Hypercapnia is an unusually high concentration of carbon dioxide in the blood which may be accompanied by hypoxemia, in which the oxygen level in the blood is low. This condition occurs as a result of poor gas exchange at the lungs which makes it difficult for people to eliminate carbon dioxide from their bodies. It can be associated with a number of medical problems including sleep apnea, chronic obstructive pulmonary disorder (COPD), and lung disease. Environmental factors such as breathing air with a high concentration of carbon dioxide can also be causes.
When someone has this disorder, symptoms such as elevated blood pressure and heart rate, sweating, and flushing can usually be observed. The central nervous system can become depressed, causing fatigue, confusion, dizziness, and blurred vision, and the pressure inside the skull, known as intercranial pressure, will increase. The patient may also have difficulty breathing and other symptoms related to the underlying cause can also be observed.
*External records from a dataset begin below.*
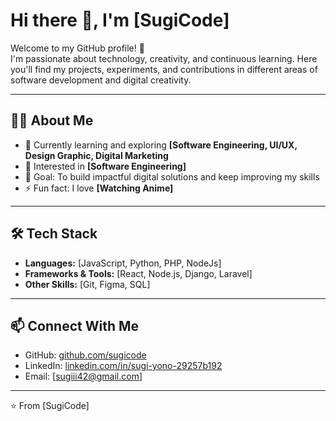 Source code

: # Hi there 👋, I'm [SugiCode]  

Welcome to my GitHub profile! 🚀  
I'm passionate about technology, creativity, and continuous learning. Here you'll find my projects, experiments, and contributions in different areas of software development and digital creativity.  

---

## 👨‍💻 About Me  
- 🌱 Currently learning and exploring **[Software Engineering, UI/UX, Design Graphic, Digital Marketing**  
- 💼 Interested in **[Software Engineering]**  
- 🎯 Goal: To build impactful digital solutions and keep improving my skills  
- ⚡ Fun fact: I love **[Watching Anime]**  

---

## 🛠️ Tech Stack  
- **Languages:** [JavaScript, Python, PHP, NodeJs]  
- **Frameworks & Tools:** [React, Node.js, Django, Laravel]  
- **Other Skills:** [Git, Figma, SQL]  

---

## 📫 Connect With Me  
- GitHub: [github.com/sugicode](https://github.com/sugicode)  
- LinkedIn: [linkedin.com/in/sugi-yono-29257b192](https://linkedin.com/in/sugi-yono-29257b192)  
- Email: [sugiii42@gmail.com]  

---

⭐️ From [SugiCode]  
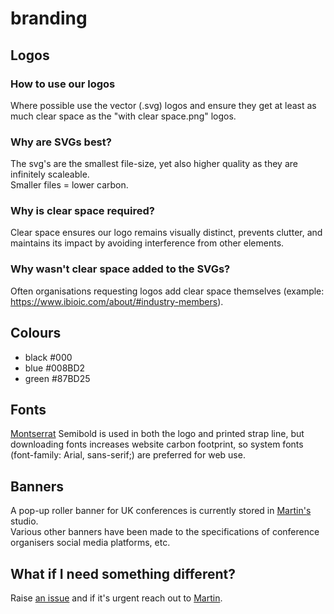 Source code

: # branding
## Logos
### How to use our logos
Where possible use the vector (.svg) logos and ensure they get at least as much clear space as the "with clear space.png" logos.
### Why are SVGs best?
The svg's are the smallest file-size, yet also higher quality as they are infinitely scaleable.  
Smaller files = lower carbon.  
### Why is clear space required?
Clear space ensures our logo remains visually distinct, prevents clutter, and maintains its impact by avoiding interference from other elements.
### Why wasn't clear space added to the SVGs?
Often organisations requesting logos add clear space themselves (example: https://www.ibioic.com/about/#industry-members).
## Colours
- black #000
- blue #008BD2
- green #87BD25
## Fonts
[Montserrat](https://github.com/JulietaUla/Montserrat) Semibold is used in both the logo and printed strap line, but downloading fonts increases website carbon footprint, so system fonts (font-family: Arial, sans-serif;) are preferred for web use.
## Banners
A pop-up roller banner for UK conferences is currently stored in [Martin's](https://amy.bo/Martin-links) studio.  
Various other banners have been made to the specifications of conference organisers social media platforms, etc.
## What if I need something different?
Raise [an issue](https://github.com/amy-bo/branding/issues) and if it's urgent reach out to [Martin](https://amy.bo/Martin-links).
If a patient has hypercapnia symptoms and appears to be at risk for this condition, a sample of the blood can be taken to test the carbon dioxide levels. Treating the patient usually starts with stabilization and determination of the cause so that the patient's blood can be cleared while the cause is also addressed to prevent a repeat buildup of carbon dioxide. This may require artificial ventilation to provide the patient with more oxygen and the administration of medications which are designed to address declines in lung function.
Patients with hypercapnia can develop respiratory acidosis, in which the pH content of the blood drops because of the change in its chemical composition. This leads to a cascading series of reactions which, among other things, can cause the level of carbon dioxide in the blood to accelerate. This known risk is something which a doctor will closely watch for so prompt intervention can be provided if a patient begins to develop acidosis.
There may be situations in which hypercapnia emerges during the course of medical treatment and it is tolerated as a side effect. The classic example occurs in patients placed on ventilators. Keeping the ventilator on a high setting can cause damage to the lungs, leading doctors to keep the settings lower to reduce risks to the patient, but this in turn can allow carbon dioxide to build up in the blood. A happy medium must be struck between preventing lung damage and avoiding hypercapnia damage in these situations.